Hollywood is gearing up for the Academy Awards, also known as the Oscars. The event March 7 is the highlight of the year for the American movie industry. Nominees who attended a recent luncheon say the event is a more of a celebration than a contest.

Christoph Waltz is an Austrian actor who got an Oscar nomination for his supporting role in the Quentin Tarantino film "Inglourious Basterds." Waltz, considered a favorite for his portrayal of a suave but sinister Nazi, says the Oscar race is not about winning.

"It's not a competition. It's not a sports event. There's no pistol going off and we all run and the guy who does it under 10 seconds comes in first. We do this together. This is a really beautiful camaraderie that I have never experienced."

Major contenders for this year's Oscars include filmmaker James Cameron and his groundbreaking three-dimensional fantasy "Avatar."

Lee Daniels, the filmmaker behind the unexpected success "Precious," says the film's central character is an outsider ignored by those around her. He says that's not a typical plot for an Oscar-nominated movie. The main character, played by best actress nominee Gabourey Sidibe, is a troubled and overweight African American teenager.

Daniels is a nominee as director and producer. He is African American and gay, and he says that at first, he did not take the nomination too seriously.

"And then I got thousands of emails, thousands of emails, of young, not just African American filmmakers, but gay filmmakers, Chinese filmmakers, that there's a chance that the Academy is wise," he said. "So, it's monumental, guys. I'm over the moon about this."

There are five nominees in most Oscar categories. The best picture competition, which honors a film's producers, has been expanded to 10 entries this year. Yet in every category, most nominees will go home without an Oscar. Many take their loss in stride, but the disappointment is clear on the face of some of the losers.

Maggie Gyllenhaal is a nominee for supporting actress for "Crazy Heart," a film about an aging country musician. She plays opposite Jeff Bridges and she says the veteran actor gave her advice about not getting too excited about the competition.

"The one thing he did say to me before I was nominated, actually, he said, there isn't actually anything at the end of the rainbow.

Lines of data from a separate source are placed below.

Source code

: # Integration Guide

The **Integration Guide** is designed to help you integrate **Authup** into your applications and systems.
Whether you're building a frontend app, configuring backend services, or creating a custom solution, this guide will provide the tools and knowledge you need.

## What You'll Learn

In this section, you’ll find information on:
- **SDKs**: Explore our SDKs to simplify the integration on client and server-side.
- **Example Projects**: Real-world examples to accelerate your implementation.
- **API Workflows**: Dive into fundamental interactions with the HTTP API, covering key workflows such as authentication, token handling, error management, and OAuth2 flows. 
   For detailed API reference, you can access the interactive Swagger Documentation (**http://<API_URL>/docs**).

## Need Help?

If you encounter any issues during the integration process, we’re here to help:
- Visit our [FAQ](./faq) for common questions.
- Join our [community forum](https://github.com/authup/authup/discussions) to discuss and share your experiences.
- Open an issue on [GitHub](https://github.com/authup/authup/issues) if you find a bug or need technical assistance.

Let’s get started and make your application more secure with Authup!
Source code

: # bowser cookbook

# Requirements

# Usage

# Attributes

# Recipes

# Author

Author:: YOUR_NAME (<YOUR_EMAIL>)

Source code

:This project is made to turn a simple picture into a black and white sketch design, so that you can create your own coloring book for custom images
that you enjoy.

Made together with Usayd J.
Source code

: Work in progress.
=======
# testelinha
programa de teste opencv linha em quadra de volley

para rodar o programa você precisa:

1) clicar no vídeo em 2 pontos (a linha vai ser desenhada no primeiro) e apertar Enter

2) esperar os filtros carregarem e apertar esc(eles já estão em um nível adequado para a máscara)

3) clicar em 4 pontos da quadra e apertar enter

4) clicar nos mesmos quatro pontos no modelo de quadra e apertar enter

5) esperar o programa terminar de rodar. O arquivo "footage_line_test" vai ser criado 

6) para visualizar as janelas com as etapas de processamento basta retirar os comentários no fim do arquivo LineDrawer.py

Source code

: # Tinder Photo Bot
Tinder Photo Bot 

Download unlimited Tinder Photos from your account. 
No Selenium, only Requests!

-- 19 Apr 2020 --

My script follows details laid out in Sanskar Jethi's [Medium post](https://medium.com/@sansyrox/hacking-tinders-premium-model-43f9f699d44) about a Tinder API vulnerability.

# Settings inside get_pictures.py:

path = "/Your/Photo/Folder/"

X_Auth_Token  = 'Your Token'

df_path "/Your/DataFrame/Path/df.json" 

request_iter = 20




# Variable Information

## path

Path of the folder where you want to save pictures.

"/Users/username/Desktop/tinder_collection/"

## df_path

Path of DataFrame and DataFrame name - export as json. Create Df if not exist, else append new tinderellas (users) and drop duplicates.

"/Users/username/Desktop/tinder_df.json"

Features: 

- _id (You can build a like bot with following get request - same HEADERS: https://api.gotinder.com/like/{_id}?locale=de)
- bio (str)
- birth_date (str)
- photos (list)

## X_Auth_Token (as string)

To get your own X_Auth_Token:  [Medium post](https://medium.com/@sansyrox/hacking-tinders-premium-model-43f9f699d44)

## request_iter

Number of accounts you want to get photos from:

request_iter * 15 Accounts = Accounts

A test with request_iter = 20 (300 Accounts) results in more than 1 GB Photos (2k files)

He said, it's a lot of fun, and enjoy it in that spirit."

Jeremy Renner, a nominee for best actor for his role in the war film "The Hurt Locker," says recognition from the fans, especially the families of war veterans, has been just as rewarding as a possible Oscar win.

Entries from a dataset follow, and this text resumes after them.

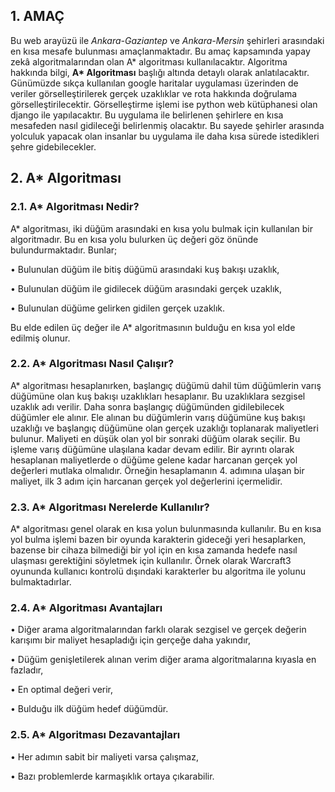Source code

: ## 1. AMAÇ

Bu web arayüzü ile *Ankara-Gaziantep* ve *Ankara-Mersin* şehirleri arasındaki en kısa mesafe bulunması amaçlanmaktadır. Bu amaç kapsamında yapay zekâ algoritmalarından olan A* algoritması kullanılacaktır. Algoritma hakkında bilgi, __A* Algoritması__ başlığı altında detaylı olarak anlatılacaktır. Günümüzde sıkça kullanılan google haritalar uygulaması üzerinden de veriler görselleştirilerek gerçek uzaklıklar ve rota hakkında doğrulama görselleştirilecektir. Görselleştirme işlemi ise python web kütüphanesi olan django ile yapılacaktır. 
Bu uygulama ile belirlenen şehirlere en kısa mesafeden nasıl gidileceği belirlenmiş olacaktır. Bu sayede şehirler arasında yolculuk yapacak olan insanlar bu uygulama ile daha kısa sürede istedikleri şehre gidebilecekler.

## 2. A* Algoritması

### 2.1. A* Algoritması Nedir?

A* algoritması, iki düğüm arasındaki en kısa yolu bulmak için kullanılan bir algoritmadır. Bu en kısa yolu bulurken üç değeri göz önünde bulundurmaktadır. Bunlar;

•	Bulunulan düğüm ile bitiş düğümü arasındaki kuş bakışı uzaklık,

•	Bulunulan düğüm ile gidilecek düğüm arasındaki gerçek uzaklık,

•	Bulunulan düğüme gelirken gidilen gerçek uzaklık.


Bu elde edilen üç değer ile A* algoritmasının bulduğu en kısa yol elde edilmiş olunur.

### 2.2. A* Algoritması Nasıl Çalışır?

A* algoritması hesaplanırken, başlangıç düğümü dahil tüm düğümlerin varış düğümüne olan kuş bakışı uzaklıkları hesaplanır. Bu uzaklıklara sezgisel uzaklık adı verilir. Daha sonra başlangıç düğümünden gidilebilecek düğümler ele alınır. Ele alınan bu düğümlerin varış düğümüne kuş bakışı uzaklığı ve başlangıç düğümüne olan gerçek uzaklığı toplanarak maliyetleri bulunur. Maliyeti en düşük olan yol bir sonraki düğüm olarak seçilir. Bu işleme varış düğümüne ulaşılana kadar devam edilir. 
Bir ayrıntı olarak hesaplanan maliyetlerde o düğüme gelene kadar harcanan gerçek yol değerleri mutlaka olmalıdır. Örneğin hesaplamanın 4. adımına ulaşan bir maliyet, ilk 3 adım için harcanan gerçek yol değerlerini içermelidir.

### 2.3. A* Algoritması Nerelerde Kullanılır?

A* algoritması genel olarak en kısa yolun bulunmasında kullanılır. Bu en kısa yol bulma işlemi bazen bir oyunda karakterin gideceği yeri hesaplarken, bazense bir cihaza bilmediği bir yol için en kısa zamanda hedefe nasıl ulaşması gerektiğini söyletmek için kullanılır. Örnek olarak Warcraft3 oyununda kullanıcı kontrolü dışındaki karakterler bu algoritma ile yolunu bulmaktadırlar.

### 2.4. A* Algoritması Avantajları

•	Diğer arama algoritmalarından farklı olarak sezgisel ve gerçek değerin karışımı bir maliyet hesapladığı için gerçeğe daha yakındır,

•	Düğüm genişletilerek alınan verim diğer arama algoritmalarına kıyasla en fazladır,

•	En optimal değeri verir,

•	Bulduğu ilk düğüm hedef düğümdür.


### 2.5. A* Algoritması Dezavantajları

•	Her adımın sabit bir maliyeti varsa çalışmaz,

•	Bazı problemlerde karmaşıklık ortaya çıkarabilir.




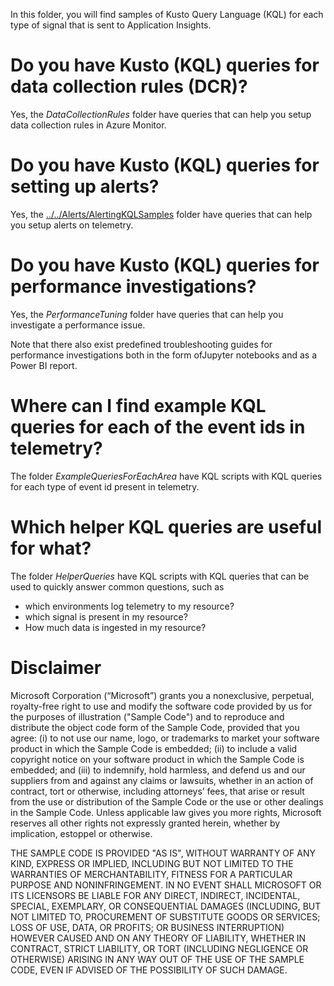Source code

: In this folder, you will find samples of Kusto Query Language (KQL) for each type of signal that is sent to Application Insights.

# Do you have Kusto (KQL) queries for data collection rules (DCR)?
Yes, the *DataCollectionRules* folder have queries that can help you setup data collection rules in Azure Monitor.

# Do you have Kusto (KQL) queries for setting up alerts?
Yes, the [../../Alerts/AlertingKQLSamples]() folder have queries that can help you setup alerts on telemetry.

# Do you have Kusto (KQL) queries for performance investigations?
Yes, the *PerformanceTuning* folder have queries that can help you investigate a performance issue.

Note that there also exist predefined troubleshooting guides for performance investigations both in the form ofJupyter notebooks and as a Power BI report.

# Where can I find example KQL queries for each of the event ids in telemetry?
The folder *ExampleQueriesForEachArea* have KQL scripts with KQL queries for each type of event id present in telemetry.

# Which helper KQL queries are useful for what?
The folder *HelperQueries* have KQL scripts with KQL queries that can be used to quickly answer common questions, such as 
* which environments log telemetry to my resource?
* which signal is present in my resource?
* How much data is ingested in my resource?


# Disclaimer
Microsoft Corporation (“Microsoft”) grants you a nonexclusive, perpetual, royalty-free right to use and modify the software code provided by us for the purposes of illustration  ("Sample Code") and to reproduce and distribute the object code form of the Sample Code, provided that you agree: (i) to not use our name, logo, or trademarks to market your software product in which the Sample Code is embedded; (ii) to include a valid copyright notice on your software product in which the Sample Code is embedded; and (iii) to indemnify, hold harmless, and defend us and our suppliers from and against any claims or lawsuits, whether in an action of contract, tort or otherwise, including attorneys’ fees, that arise or result from the use or distribution of the Sample Code or the use or other dealings in the Sample Code. Unless applicable law gives you more rights, Microsoft reserves all other rights not expressly granted herein, whether by implication, estoppel or otherwise. 

THE SAMPLE CODE IS PROVIDED "AS IS", WITHOUT WARRANTY OF ANY KIND, EXPRESS OR IMPLIED, INCLUDING BUT NOT LIMITED TO THE WARRANTIES OF MERCHANTABILITY, FITNESS FOR A PARTICULAR PURPOSE AND NONINFRINGEMENT. IN NO EVENT SHALL MICROSOFT OR ITS LICENSORS BE LIABLE FOR ANY DIRECT, INDIRECT, INCIDENTAL, SPECIAL, EXEMPLARY, OR CONSEQUENTIAL DAMAGES (INCLUDING, BUT NOT LIMITED TO, PROCUREMENT OF SUBSTITUTE GOODS OR SERVICES; LOSS OF USE, DATA, OR PROFITS; OR BUSINESS INTERRUPTION) HOWEVER CAUSED AND ON ANY THEORY OF LIABILITY, WHETHER IN CONTRACT, STRICT LIABILITY, OR TORT (INCLUDING NEGLIGENCE OR OTHERWISE) ARISING IN ANY WAY OUT OF THE USE OF THE SAMPLE CODE, EVEN IF ADVISED OF THE POSSIBILITY OF SUCH DAMAGE.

"We thought we had won when were in four theaters," he said. "We won when we wrapped the movie. It was already a victory for us, so all this is - it's been a really lovely, slow trajectory, and for me to be standing here now is kind of bananas, but what a wonderful feeling."

The Hurt Locker, from director Kathryn Bigelow, is tied with James Cameron's "Avatar" as a leading Oscar entry. Both films have nine nominations, including nods for their directors. Both films will also compete for the Oscar for best picture.

There are many awards in Hollywood, from critics and foreign reporters, and from associations of actors, producers and directors. But the Academy Awards are the culmination and climax of the award season.

Colin Firth, star of the drama "A Single Man," says the whirlwind of activities leading up to the Oscars leaves him uncertain how he feels about his nomination as best actor.

"Since people start talking about this, you're constantly on a plane and talking yourself into circles, so that actually you don't process anything," he said. "So I'm sure I'm ecstatic."

Oscar winners are selected by roughly 6,000 members of the Academy of Motion Picture Arts and Sciences, which is made up of actors, directors, producers and others in the movie industry.